*** Opening of Exercise material ***
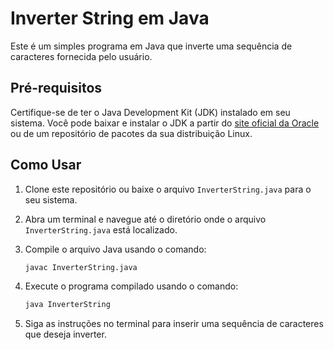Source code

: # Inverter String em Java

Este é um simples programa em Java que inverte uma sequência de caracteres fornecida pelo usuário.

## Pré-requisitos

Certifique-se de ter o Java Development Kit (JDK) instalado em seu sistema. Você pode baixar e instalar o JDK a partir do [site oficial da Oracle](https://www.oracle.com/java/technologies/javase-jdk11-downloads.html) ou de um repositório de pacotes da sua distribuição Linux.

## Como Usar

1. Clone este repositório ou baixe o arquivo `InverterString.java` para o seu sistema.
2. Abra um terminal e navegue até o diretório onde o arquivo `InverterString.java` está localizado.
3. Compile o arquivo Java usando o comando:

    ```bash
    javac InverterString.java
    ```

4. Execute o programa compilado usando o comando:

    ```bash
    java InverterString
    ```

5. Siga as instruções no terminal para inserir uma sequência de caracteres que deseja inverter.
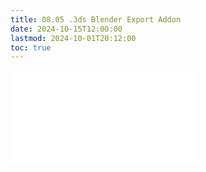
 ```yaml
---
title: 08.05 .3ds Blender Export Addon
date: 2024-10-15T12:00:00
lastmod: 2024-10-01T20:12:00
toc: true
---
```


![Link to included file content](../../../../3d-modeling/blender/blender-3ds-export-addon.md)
*** Close of Exercise material ***
Problem statement. Copy every line in the records above that contains the word "InverterString".

Reply.
1. Clone este repositório ou baixe o arquivo `InverterString.java` para o seu sistema.
2. Abra um terminal e navegue até o diretório onde o arquivo `InverterString.java` está localizado.
    javac InverterString.java
    java InverterString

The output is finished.